Khalid finished first. He closed his book, stood, and left without a word to anyone. His departure was the signal. The meal was over.
One by one, the wives rose. Mariam first, with a quiet authority no one questioned. Imani followed, already mentally moving to her next task. Yasmin drifted out like a wandering breeze. Layla floated after her. Samira gathered her papers, absorbed. Nadia was last, her exit a tactical withdrawal, always covering the room.
I waited until I was alone at the vast table, surrounded by the ghosts of their presence and the chill of their judgment. I had survived. I had observed. I had not broken the silence.
I stood to leave, my own chair scraping in the quiet.
That's when a voice stopped me. It came from the doorway.

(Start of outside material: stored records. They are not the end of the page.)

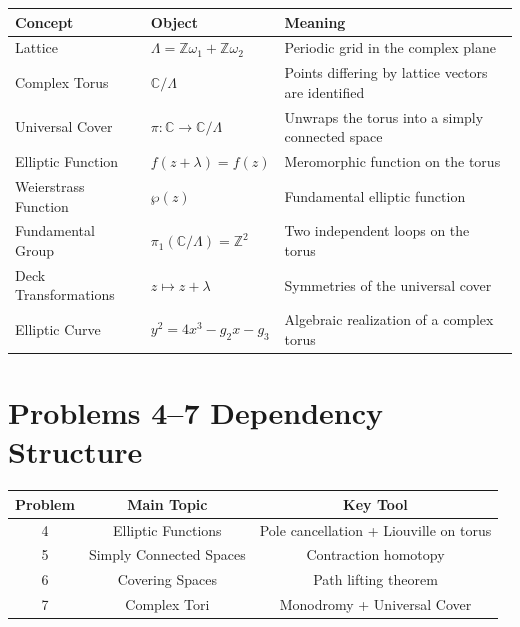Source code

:\documentclass[12pt,a4paper]{article}
\theoremstyle{notespace}
\begin{document}
\begin{center}
	\renewcommand{\arraystretch}{1.4}
	\begin{tabular}{|p{3cm}|p{4cm}|p{6cm}|}
		\hline
		Concept & Object & Meaning \\
		\hline
		
		Lattice &
		\(
		\Lambda=\mathbb Z\omega_1+\mathbb Z\omega_2
		\)
		&
		Periodic grid in the complex plane
		\\
		\hline
		
		Complex Torus &
		\(
		\mathbb C/\Lambda
		\)
		&
		Points differing by lattice vectors are identified
		\\
		\hline
		
		Universal Cover &
		\(
		\pi:\mathbb C\to\mathbb C/\Lambda
		\)
		&
		Unwraps the torus into a simply connected space
		\\
		\hline
		
		Elliptic Function &
		\(
		f(z+\lambda)=f(z)
		\)
		&
		Meromorphic function on the torus
		\\
		\hline
		
		Weierstrass Function &
		\(
		\wp(z)
		\)
		&
		Fundamental elliptic function
		\\
		\hline
		
		Fundamental Group &
		\(
		\pi_1(\mathbb C/\Lambda)
		=
		\mathbb Z^2
		\)
		&
		Two independent loops on the torus
		\\
		\hline
		
		Deck Transformations &
		\(
		z\mapsto z+\lambda
		\)
		&
		Symmetries of the universal cover
		\\
		\hline
		
		Elliptic Curve &
		\(
		y^2=4x^3-g_2x-g_3
		\)
		&
		Algebraic realization of a complex torus
		\\
		\hline
		
	\end{tabular}
\end{center}

\section{Problems 4--7 Dependency Structure}

\begin{center}
	\renewcommand{\arraystretch}{1.4}
	\begin{tabular}{|c|c|c|}
		\hline
		Problem &
		Main Topic &
		Key Tool
		\\
		\hline
		
		4 &
		Elliptic Functions &
		Pole cancellation + Liouville on torus
		\\
		\hline
		
		5 &
		Simply Connected Spaces &
		Contraction homotopy
		\\
		\hline
		
		6 &
		Covering Spaces &
		Path lifting theorem
		\\
		\hline
		
		7 &
		Complex Tori &
		Monodromy + Universal Cover
		\\
		\hline
		
	\end{tabular}
\end{center}
\end{document}
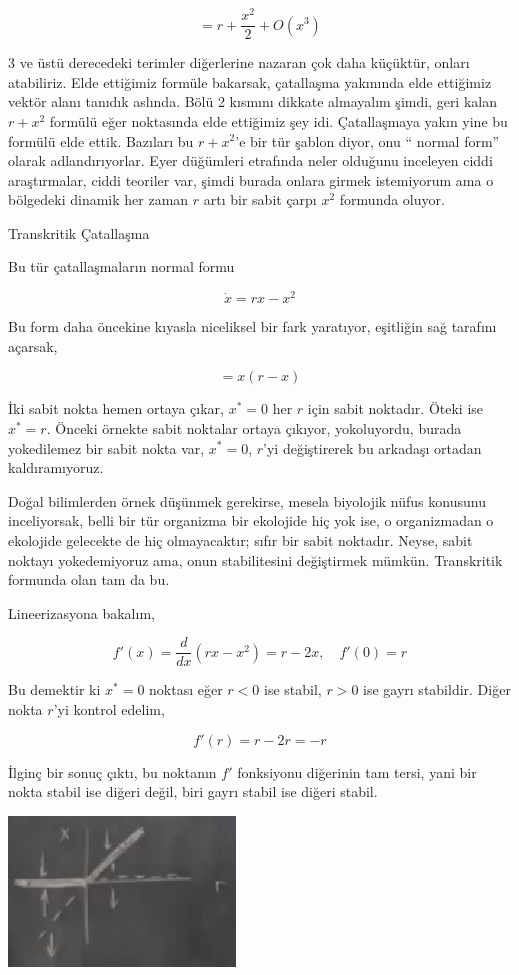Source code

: \documentclass[12pt,fleqn]{article}\usepackage{../../common}
\begin{document}
$$ = r + \frac{x^2}{2} + O(x^3) $$

3 ve üstü derecedeki terimler diğerlerine nazaran çok daha küçüktür, onları
atabiliriz. Elde ettiğimiz formüle bakarsak, çatallaşma yakınında elde ettiğimiz
vektör alanı tanıdık aslında. Bölü 2 kısmını dikkate almayalım şimdi, geri kalan
$r + x^2$ formülü eğer noktasında elde ettiğimiz şey idi. Çatallaşmaya yakın
yine bu formülü elde ettik. Bazıları bu $r + x^2$'e bir tür şablon diyor, onu ``
normal form'' olarak adlandırıyorlar. Eyer düğümleri etrafında neler olduğunu
inceleyen ciddi araştırmalar, ciddi teoriler var, şimdi burada onlara girmek
istemiyorum ama o bölgedeki dinamik her zaman $r$ artı bir sabit çarpı $x^2$
formunda oluyor.

Transkritik Çatallaşma

Bu tür çatallaşmaların normal formu

$$ \dot{x} = rx - x^2 $$

Bu form daha öncekine kıyasla niceliksel bir fark yaratıyor, eşitliğin sağ
tarafını açarsak,

$$ = x(r-x) $$

İki sabit nokta hemen ortaya çıkar, $x^*=0$ her $r$ için sabit noktadır. Öteki
ise $x^* = r$. Önceki örnekte sabit noktalar ortaya çıkıyor, yokoluyordu, burada
yokedilemez bir sabit nokta var, $x^*=0$, $r$'yi değiştirerek bu arkadaşı
ortadan kaldıramıyoruz.

Doğal bilimlerden örnek düşünmek gerekirse, mesela biyolojik nüfus konusunu
inceliyorsak, belli bir tür organizma bir ekolojide hiç yok ise, o organizmadan
o ekolojide gelecekte de hiç olmayacaktır; sıfır bir sabit noktadır. Neyse,
sabit noktayı yokedemiyoruz ama, onun stabilitesini değiştirmek
mümkün. Transkritik formunda olan tam da bu.

Lineerizasyona bakalım,

$$ f'(x) = \frac{d}{dx} (rx - x^2) = r - 2x, \quad f'(0) = r$$

Bu demektir ki $x^*=0$ noktası eğer $r<0$ ise stabil, $r>0$ ise gayrı
stabildir. Diğer nokta $r$'yi kontrol edelim,

$$ f'(r) = r - 2r = -r $$

İlginç bir sonuç çıktı, bu noktanın $f'$ fonksiyonu diğerinin tam tersi, yani
bir nokta stabil ise diğeri değil, biri gayrı stabil ise diğeri stabil.

\includegraphics[height=4cm]{02_18.png}
\end{document}

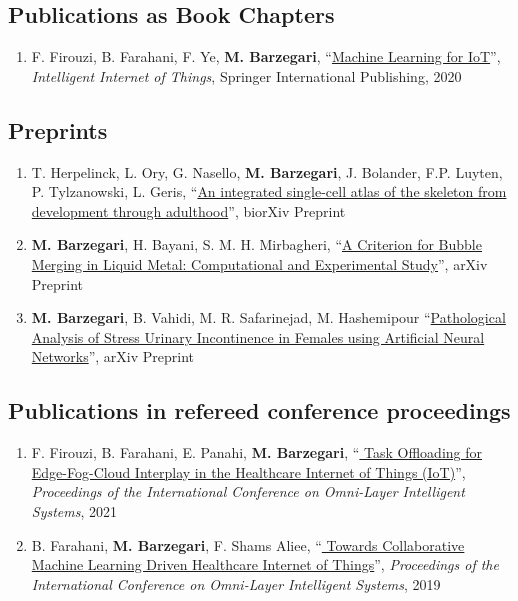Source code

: \documentclass{cv}
\begin{document}
\subsection{Publications as Book Chapters}

\begin{enumerate}[itemsep=-0.2ex]
\item
F. Firouzi, B. Farahani, F. Ye, \textbf{M. Barzegari}, ``\href{https://link.springer.com/chapter/10.1007\%2F978-3-030-30367-9_5}{Machine Learning for IoT}'', \textit{Intelligent Internet of Things}, Springer International Publishing, 2020
\end{enumerate}

\subsection{Preprints}
\begin{enumerate}[itemsep=-0.2ex]
\item
T. Herpelinck,  L. Ory,  G. Nasello, \textbf{M. Barzegari}, J. Bolander,  F.P. Luyten,  P. Tylzanowski,  L. Geris, ``\href{https://www.biorxiv.org/content/10.1101/2022.03.14.484345v2}{An integrated single-cell atlas of the skeleton from development through adulthood}'', biorXiv Preprint

\item
\textbf{M. Barzegari}, H. Bayani, S. M. H. Mirbagheri, ``\href{https://arxiv.org/abs/1708.01608}{A Criterion for Bubble Merging in Liquid Metal: Computational and Experimental Study}'', arXiv Preprint
\item
\textbf{M. Barzegari}, B. Vahidi, M. R. Safarinejad, M. Hashemipour ``\href{https://arxiv.org/abs/1803.01843}{Pathological Analysis of Stress Urinary Incontinence in Females using Artificial Neural Networks}'', arXiv Preprint
\end{enumerate}

\subsection{Publications in refereed conference proceedings}
\begin{enumerate}[itemsep=-0.2ex]
\item
F. Firouzi, B. Farahani, E. Panahi, \textbf{M. Barzegari}, ``\href{https://ieeexplore.ieee.org/abstract/document/9524098}{
Task Offloading for Edge-Fog-Cloud Interplay in the Healthcare Internet of Things (IoT)}'', \textit{Proceedings of the International Conference on Omni-Layer Intelligent Systems}, 2021
\item
B. Farahani, \textbf{M. Barzegari}, F. Shams Aliee, ``\href{https://dl.acm.org/citation.cfm?id=3312644}{
Towards Collaborative Machine Learning Driven Healthcare Internet of Things}'', \textit{Proceedings of the International Conference on Omni-Layer Intelligent Systems}, 2019 
\end{enumerate}
\end{document}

Imani had paused there, one hand on the frame. She turned her head just enough to look back at me, her profile sharp against the torchlight in the hall.
Her voice was smooth, cultured, and cold as chilled wine.
"Red," she said, the single word dripping into the silence. "A brave color."
She let the compliment hang for a cruel, calculated second, her eyes tracing the line of my dress from across the room. Then she delivered the cut, her tone never changing.
"It shows the blood so well when one bleeds."
A final, slow blink, a predator's satisfied pause. Then she was gone, her footsteps fading down the hall.
I was left standing in the empty, opulent battlefield, the words painted on the air around me. It wasn't a threat. It was a forecast. A piece of professional advice from one specialist to another.
I looked down at my red dress. I smoothed a non-existent wrinkle.
A smile, thin and hard, touched my lips. My first move was complete. And now, I knew the game had truly begun.